Armés de cette loi, les délégués du comité de salut public étaient maîtres du département. Qui pouvait espérer d’échapper à ces mesures révolutionnaires ? Il n’était personne qui ne tombât plus ou moins directement sous le coup de ces terribles articles. Aussi, les représailles allèrent bon train, et le Finistère tout entier fut livré à la plus extrême terreur.

Guermeur et Julien étaient accompagnés d’un sous-agent du comité, d’un infime personnage, qui n’était autre que ce Karval, ce maudit promis à la vengeance de Kernan.

Ce misérable s’était produit à Paris, et fait remarquer dans les clubs ; il s’était glissé dans les rangs des terroristes, et accompagnait les délégués, comme connaissant plus particulièrement le département du Finistère.

Il y venait en réalité exercer ses plus basses vengeances contre le pays qui l’avait chassé. Armé de cette loi des suspects, il ne lui était pas difficile d’atteindre la famille de Chanteleine.

Aussi, le lendemain de son arrivée à Quimper, il se mit en devoir d’agir.

Ce Karval était un homme de taille moyenne, porteur de l’une de ces mauvaises figures que la haine, la bassesse et la méchanceté ont faites peu à peu ; chaque vice nouveau s’y imprégnait et y laissait ses stigmates ; il ne manquait pas d’intelligence, mais, à le voir, on sentait que ce devait être un lâche. Comme beaucoup de ces héros de la révolution, il fut sanguinaire par peur, mais, par peur aussi il restait inflexible, et rien ne pouvait le toucher.

Une rue de Quimper, le 6 nivôse an II. Dessin de V. Foulquier.

Le lendemain de son arrivée, le 14 septembre, il alla trouver Guermeur :

— Citoyen, dit-il, il me faut cent hommes de la milice.

— Qu’en veux-tu faire ? demanda Guermeur.

— J’ai une tournée à opérer dans mon pays.

— Où cela ?

— Du côté de Chanleleine, entre Plougastel et Pont-l’Abbé. Je connais là un nid de Vendéens !

— Es-tu certain de ce que tu avances ?

— Certain. Demain, je t’amène le père et la mère.

— Ne laisse pas échapper les petits ! répliqua en riant le farouche proconsul.

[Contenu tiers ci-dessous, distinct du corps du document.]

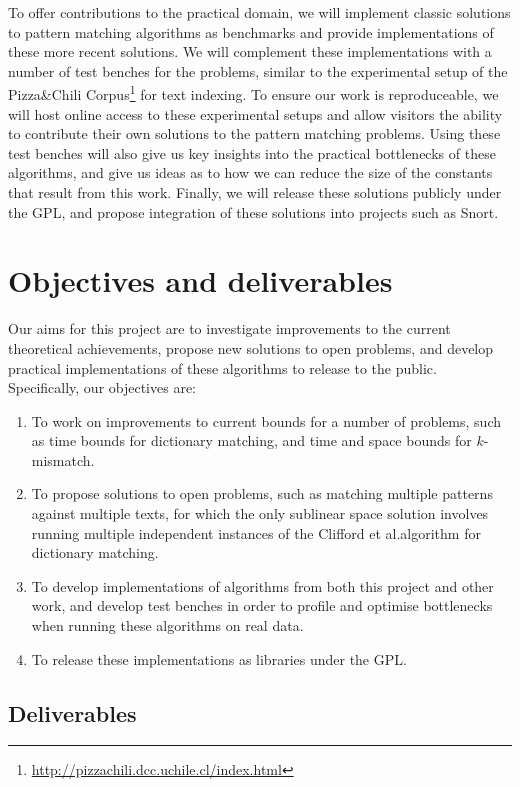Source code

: \documentclass[a4paper,11pt]{article}
\begin{document}
    To offer contributions to the practical domain, we will implement classic solutions to pattern matching algorithms as benchmarks and provide implementations of these more recent solutions. We will complement these implementations with a number of test benches for the problems, similar to the experimental setup of the Pizza\&Chili Corpus\footnote{\url{http://pizzachili.dcc.uchile.cl/index.html}} for text indexing. To ensure our work is reproduceable, we will host online access to these experimental setups and allow visitors the ability to contribute their own solutions to the pattern matching problems. Using these test benches will also give us key insights into the practical bottlenecks of these algorithms, and give us ideas as to how we can reduce the size of the constants that result from this work. Finally, we will release these solutions publicly under the GPL, and propose integration of these solutions into projects such as Snort.

    \section{Objectives and deliverables}

    Our aims for this project are to investigate improvements to the current theoretical achievements, propose new solutions to open problems, and develop practical implementations of these algorithms to release to the public. Specifically, our objectives are:

    \begin{enumerate}
        \item To work on improvements to current bounds for a number of problems, such as time bounds for dictionary matching, and time and space bounds for $k$-mismatch.
        \item To propose solutions to open problems, such as matching multiple patterns against multiple texts, for which the only sublinear space solution involves running multiple independent instances of the Clifford et al.\@ algorithm for dictionary matching.
        \item To develop implementations of algorithms from both this project and other work, and develop test benches in order to profile and optimise bottlenecks when running these algorithms on real data.
        \item To release these implementations as libraries under the GPL.
    \end{enumerate}

    \subsection{Deliverables}
\end{document}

— Sois tranquille ! ça me connaît. J’ai déniché des merles autrefois, et je veux leur apprendre à siffler le Ça ira !

— Va donc ! dit Guermeur en signant l’ordre que Karval demandait.

— Salut et fraternité ! dit Karval en se retirant.

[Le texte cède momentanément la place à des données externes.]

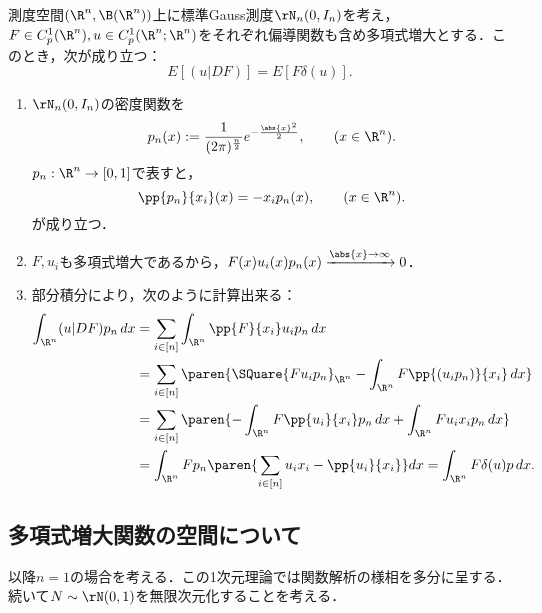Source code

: \documentclass[uplatex,dvipdfmx]{jsreport}
\begin{document}
\begin{proposition}[随伴関係]\label{prop-adjoint-of-Malliavin-Derivative-on-finite-dimensional-Gaussian-space}
    測度空間$(\R^n,\B(\R^n))$上に標準Gauss測度$\rN_n(0,I_n)$を考え，
    $F\in C_p^1(\R^n),u\in C_p^1(\R^n;\R^n)$をそれぞれ偏導関数も含め多項式増大とする．このとき，次が成り立つ：
    \[E[(u|DF)]=E[F\delta(u)].\]
\end{proposition}
\begin{Proof}\mbox{}
    \begin{enumerate}[{Step}1]
        \item $\rN_n(0,I_n)$の密度関数を
        \[p_n(x):=\frac{1}{(2\pi)^{\frac{n}{2}}}e^{-\frac{\abs{x}^2}{2}},\qquad(x\in\R^n).\]
        $p_n:\R^n\to[0,1]$で表すと，
        \[\pp{p_n}{x_i}(x)=-x_ip_n(x),\qquad(x\in\R^n).\]
        が成り立つ．
        \item $F,u_i$も多項式増大であるから，$F(x)u_i(x)p_n(x)\xrightarrow{\abs{x}\to\infty}0$．
        \item 部分積分により，次のように計算出来る：
        \begin{align*}
            \int_{\R^n}(u|DF)p_n\,dx&=\sum_{i\in[n]}\int_{\R^n}\pp{F}{x_i}u_ip_n\,dx\\
            &=\sum_{i\in[n]}\paren{\SQuare{Fu_ip_n}_{\R^n}-\int_{\R^n}F\pp{(u_ip_n)}{x_i}\,dx}\\
            &=\sum_{i\in[n]}\paren{-\int_{\R^n}F\pp{u_i}{x_i}p_n\,dx+\int_{\R^n}Fu_ix_ip_n\,dx}\\
            &=\int_{\R^n}Fp_n\paren{\sum_{i\in[n]}u_ix_i-\pp{u_i}{x_i}}dx=\int_{\R^n}F\delta(u)p\,dx.
        \end{align*}
    \end{enumerate}
\end{Proof}

\subsection{多項式増大関数の空間について}

\begin{tcolorbox}[colframe=ForestGreen, colback=ForestGreen!10!white,breakable,colbacktitle=ForestGreen!40!white,coltitle=black,fonttitle=\bfseries\sffamily,
title=]
    以降$n=1$の場合を考える．この1次元理論では関数解析の様相を多分に呈する．
    続いて$N\sim\rN(0,1)$を無限次元化することを考える\cite{Nourdin-Peccati12-NormalApproximation}．
\end{tcolorbox}
\end{document}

Le lendemain, il se mit en marche avec son détachement, composé des forcenés de la ville ; le jour même il arrivait à Chanteleine.

Les paysans, à la vue de Karval qu’ils connaissaient bien, livrèrent un combat désespéré ; ils comprirent qu’il fallait vaincre ou mourir, mais ils furent vaincus, après avoir voulu défendre leur bonne dame.

La comtesse de Chanteleine, entre sa fille, l’abbé de Fermont et ses serviteurs, attendait dans les transes les plus vives l’issue de la bataille.

Elle la connut bientôt. Les miliciens de Quimper s’emparèrent du château. Karval, à leur tête, s’élança dans ses appartements en criant :

— Mort aux nobles ! mort aux Blancs ! mort aux Vendéens !

La comtesse, éperdue, voulut fuir, mais elle n’en eut pas le temps. Les forcenés arrivèrent jusqu’à elle dans la chapelle du château, où elle s’était réfugiée.

— Arrêtez cette femme et sa fille, femme et fille de brigand ! s’écria Karval, ivre de sang et de joie, et ce calotin, ajouta-t-il en désignant l’abbé de Fermont.

Marie s’était évanouie dans les bras de sa mère, à laquelle on l’arracha.

— Et ton mari, le comte ? demanda Karval d’une voix féroce.

La comtesse le regarda fièrement sans répondre.

— Et Kernan ? s’écria-t-il.

Même silence. Sa rage fut grande alors de voir que ces deux hommes lui échappaient, et dans sa colère, il frappa la comtesse d’un coup mortel ; la malheureuse femme tomba en jetant un dernier regard d’angoisse sur sa fille. Karval chercha, fouilla, mais en vain.

— Ils sont à l’armée des brigands, s’écria-t-il. Bon ! je les retrouverai !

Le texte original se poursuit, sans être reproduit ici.